Content starts

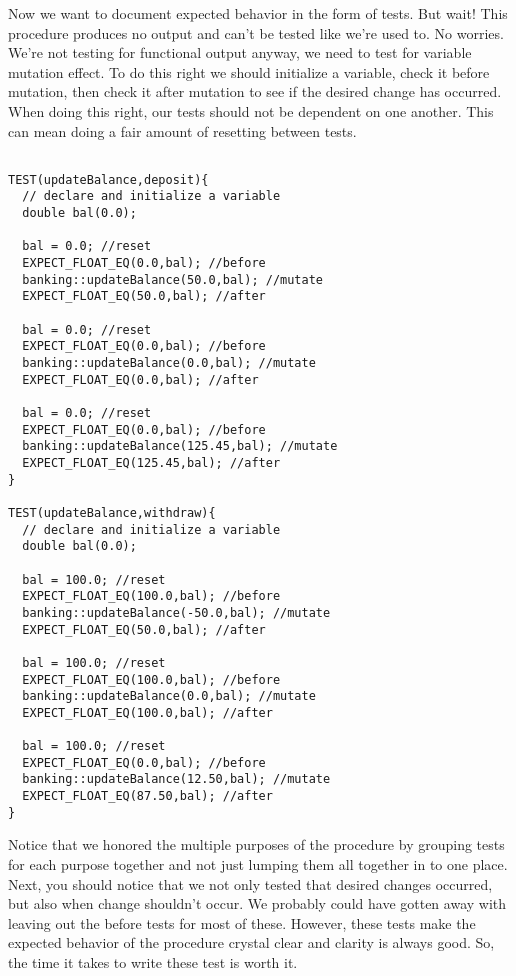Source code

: Now we want to document expected behavior in the form of tests.  But wait! This procedure produces no output and can't be tested like we're used to.  No worries. We're not testing for functional output anyway, we need to test for variable mutation effect. To do this right we should initialize a variable, check it before mutation, then check it after mutation to see if the desired change has occurred. When doing this right, our tests should not be dependent on one another. This can mean doing a fair amount of resetting between tests. 
\begin{verbatim}

TEST(updateBalance,deposit){
  // declare and initialize a variable
  double bal(0.0);

  bal = 0.0; //reset
  EXPECT_FLOAT_EQ(0.0,bal); //before
  banking::updateBalance(50.0,bal); //mutate
  EXPECT_FLOAT_EQ(50.0,bal); //after

  bal = 0.0; //reset
  EXPECT_FLOAT_EQ(0.0,bal); //before
  banking::updateBalance(0.0,bal); //mutate
  EXPECT_FLOAT_EQ(0.0,bal); //after

  bal = 0.0; //reset
  EXPECT_FLOAT_EQ(0.0,bal); //before
  banking::updateBalance(125.45,bal); //mutate
  EXPECT_FLOAT_EQ(125.45,bal); //after
}

TEST(updateBalance,withdraw){
  // declare and initialize a variable
  double bal(0.0);

  bal = 100.0; //reset
  EXPECT_FLOAT_EQ(100.0,bal); //before
  banking::updateBalance(-50.0,bal); //mutate
  EXPECT_FLOAT_EQ(50.0,bal); //after

  bal = 100.0; //reset
  EXPECT_FLOAT_EQ(100.0,bal); //before
  banking::updateBalance(0.0,bal); //mutate
  EXPECT_FLOAT_EQ(100.0,bal); //after

  bal = 100.0; //reset
  EXPECT_FLOAT_EQ(0.0,bal); //before
  banking::updateBalance(12.50,bal); //mutate
  EXPECT_FLOAT_EQ(87.50,bal); //after
}
\end{verbatim}
Notice that we honored the multiple purposes of the procedure by grouping tests for each purpose together and not just lumping them all together in to one place. Next, you should notice that we not only tested that desired changes occurred, but also when change shouldn't occur. We probably could have gotten away with leaving out the before tests for most of these. However, these tests make the expected behavior of the procedure crystal clear and clarity is always good. So, the time it takes to write these test is worth it.  

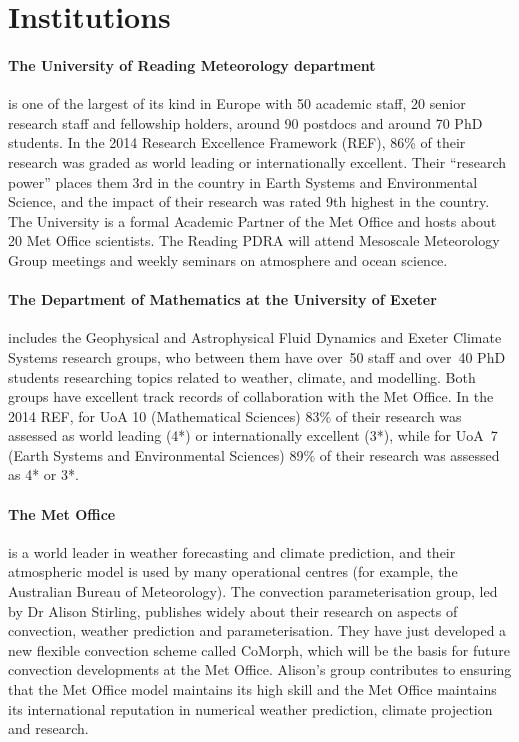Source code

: \documentclass[11pt,a4paper]{article}
\begin{document}
\section*{Institutions}

\paragraph*{The University of Reading Meteorology department} is one of the largest of its kind in Europe with 50 academic staff, 20 senior research staff and fellowship holders, around 90 postdocs and around 70 PhD students. In the 2014 Research Excellence Framework (REF), 86\% of their research was graded as world leading or internationally excellent. Their ``research power'' places them 3rd in the country in Earth Systems and Environmental Science, and the impact of their research was rated 9th highest in the country. The University is a formal Academic Partner of the Met Office and hosts about 20 Met Office scientists. The Reading PDRA will attend Mesoscale Meteorology Group meetings and weekly seminars on atmosphere and ocean science.

\paragraph*{The Department of Mathematics at the University of Exeter} includes the Geophysical and Astrophysical Fluid Dynamics and Exeter Climate Systems research groups, who between them have over~50 staff and over~40 PhD students researching topics related to weather, climate, and modelling. Both groups have excellent track records of collaboration with the Met Office. In the 2014 REF, for UoA 10 (Mathematical Sciences) 83\% of their research was assessed as world leading (4*) or internationally excellent (3*), while for UoA~7 (Earth Systems and Environmental Sciences) 89\% of their research was assessed as 4* or 3*.

\paragraph*{The Met Office} is a world leader in weather forecasting and climate prediction, and their atmospheric model is used by many operational centres (for example, the Australian Bureau of Meteorology). The convection parameterisation group, led by Dr Alison Stirling, publishes widely about their research on aspects of convection, weather prediction and parameterisation. They have just developed a new flexible convection scheme called CoMorph, which will be the basis for future convection developments at the Met Office. Alison's group contributes to ensuring that the Met Office model maintains its high skill and the Met Office maintains its international reputation in numerical weather prediction, climate projection and research. 
\end{document}
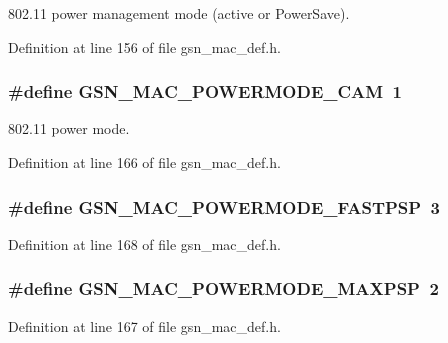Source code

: 802.11 power management mode (active or PowerSave). 



Definition at line 156 of file gsn\_\-mac\_\-def.h.

\hypertarget{a00642_ga8562dc7df79490dc400c2a694356c55d}{
\subsubsection[{GSN\_\-MAC\_\-POWERMODE\_\-CAM}]{\setlength{\rightskip}{0pt plus 5cm}\#define GSN\_\-MAC\_\-POWERMODE\_\-CAM~1}}
\label{a00642_ga8562dc7df79490dc400c2a694356c55d}


802.11 power mode. 



Definition at line 166 of file gsn\_\-mac\_\-def.h.

\hypertarget{a00642_ga4533fe3149beb1276a66d8d703fb8c4a}{
\subsubsection[{GSN\_\-MAC\_\-POWERMODE\_\-FASTPSP}]{\setlength{\rightskip}{0pt plus 5cm}\#define GSN\_\-MAC\_\-POWERMODE\_\-FASTPSP~3}}
\label{a00642_ga4533fe3149beb1276a66d8d703fb8c4a}


Definition at line 168 of file gsn\_\-mac\_\-def.h.

\hypertarget{a00642_ga751f71fb490748186b9e7ffc85d77b74}{
\subsubsection[{GSN\_\-MAC\_\-POWERMODE\_\-MAXPSP}]{\setlength{\rightskip}{0pt plus 5cm}\#define GSN\_\-MAC\_\-POWERMODE\_\-MAXPSP~2}}
\label{a00642_ga751f71fb490748186b9e7ffc85d77b74}


Definition at line 167 of file gsn\_\-mac\_\-def.h.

Content ends

* Work order
With the images removed, write out all of the material above exactly.

* Task result
Source code

: Now we want to document expected behavior in the form of tests.  But wait! This procedure produces no output and can't be tested like we're used to.  No worries. We're not testing for functional output anyway, we need to test for variable mutation effect. To do this right we should initialize a variable, check it before mutation, then check it after mutation to see if the desired change has occurred. When doing this right, our tests should not be dependent on one another. This can mean doing a fair amount of resetting between tests. 
\begin{verbatim}

TEST(updateBalance,deposit){
  // declare and initialize a variable
  double bal(0.0);

  bal = 0.0; //reset
  EXPECT_FLOAT_EQ(0.0,bal); //before
  banking::updateBalance(50.0,bal); //mutate
  EXPECT_FLOAT_EQ(50.0,bal); //after

  bal = 0.0; //reset
  EXPECT_FLOAT_EQ(0.0,bal); //before
  banking::updateBalance(0.0,bal); //mutate
  EXPECT_FLOAT_EQ(0.0,bal); //after

  bal = 0.0; //reset
  EXPECT_FLOAT_EQ(0.0,bal); //before
  banking::updateBalance(125.45,bal); //mutate
  EXPECT_FLOAT_EQ(125.45,bal); //after
}

TEST(updateBalance,withdraw){
  // declare and initialize a variable
  double bal(0.0);

  bal = 100.0; //reset
  EXPECT_FLOAT_EQ(100.0,bal); //before
  banking::updateBalance(-50.0,bal); //mutate
  EXPECT_FLOAT_EQ(50.0,bal); //after

  bal = 100.0; //reset
  EXPECT_FLOAT_EQ(100.0,bal); //before
  banking::updateBalance(0.0,bal); //mutate
  EXPECT_FLOAT_EQ(100.0,bal); //after

  bal = 100.0; //reset
  EXPECT_FLOAT_EQ(0.0,bal); //before
  banking::updateBalance(12.50,bal); //mutate
  EXPECT_FLOAT_EQ(87.50,bal); //after
}
\end{verbatim}
Notice that we honored the multiple purposes of the procedure by grouping tests for each purpose together and not just lumping them all together in to one place. Next, you should notice that we not only tested that desired changes occurred, but also when change shouldn't occur. We probably could have gotten away with leaving out the before tests for most of these. However, these tests make the expected behavior of the procedure crystal clear and clarity is always good. So, the time it takes to write these test is worth it.  

Source code

: \documentclass[11pt,a4paper]{article}
\begin{document}
\section*{Institutions}

\paragraph*{The University of Reading Meteorology department} is one of the largest of its kind in Europe with 50 academic staff, 20 senior research staff and fellowship holders, around 90 postdocs and around 70 PhD students. In the 2014 Research Excellence Framework (REF), 86\% of their research was graded as world leading or internationally excellent. Their ``research power'' places them 3rd in the country in Earth Systems and Environmental Science, and the impact of their research was rated 9th highest in the country. The University is a formal Academic Partner of the Met Office and hosts about 20 Met Office scientists. The Reading PDRA will attend Mesoscale Meteorology Group meetings and weekly seminars on atmosphere and ocean science.

\paragraph*{The Department of Mathematics at the University of Exeter} includes the Geophysical and Astrophysical Fluid Dynamics and Exeter Climate Systems research groups, who between them have over~50 staff and over~40 PhD students researching topics related to weather, climate, and modelling. Both groups have excellent track records of collaboration with the Met Office. In the 2014 REF, for UoA 10 (Mathematical Sciences) 83\% of their research was assessed as world leading (4*) or internationally excellent (3*), while for UoA~7 (Earth Systems and Environmental Sciences) 89\% of their research was assessed as 4* or 3*.

\paragraph*{The Met Office} is a world leader in weather forecasting and climate prediction, and their atmospheric model is used by many operational centres (for example, the Australian Bureau of Meteorology). The convection parameterisation group, led by Dr Alison Stirling, publishes widely about their research on aspects of convection, weather prediction and parameterisation. They have just developed a new flexible convection scheme called CoMorph, which will be the basis for future convection developments at the Met Office. Alison's group contributes to ensuring that the Met Office model maintains its high skill and the Met Office maintains its international reputation in numerical weather prediction, climate projection and research. 
\end{document}
Source code

: 802.11 power management mode (active or PowerSave). 



Definition at line 156 of file gsn\_\-mac\_\-def.h.

\hypertarget{a00642_ga8562dc7df79490dc400c2a694356c55d}{
\subsubsection[{GSN\_\-MAC\_\-POWERMODE\_\-CAM}]{\setlength{\rightskip}{0pt plus 5cm}\#define GSN\_\-MAC\_\-POWERMODE\_\-CAM~1}}
\label{a00642_ga8562dc7df79490dc400c2a694356c55d}


802.11 power mode. 



Definition at line 166 of file gsn\_\-mac\_\-def.h.

\hypertarget{a00642_ga4533fe3149beb1276a66d8d703fb8c4a}{
\subsubsection[{GSN\_\-MAC\_\-POWERMODE\_\-FASTPSP}]{\setlength{\rightskip}{0pt plus 5cm}\#define GSN\_\-MAC\_\-POWERMODE\_\-FASTPSP~3}}
\label{a00642_ga4533fe3149beb1276a66d8d703fb8c4a}


Definition at line 168 of file gsn\_\-mac\_\-def.h.

\hypertarget{a00642_ga751f71fb490748186b9e7ffc85d77b74}{
\subsubsection[{GSN\_\-MAC\_\-POWERMODE\_\-MAXPSP}]{\setlength{\rightskip}{0pt plus 5cm}\#define GSN\_\-MAC\_\-POWERMODE\_\-MAXPSP~2}}
\label{a00642_ga751f71fb490748186b9e7ffc85d77b74}


Definition at line 167 of file gsn\_\-mac\_\-def.h.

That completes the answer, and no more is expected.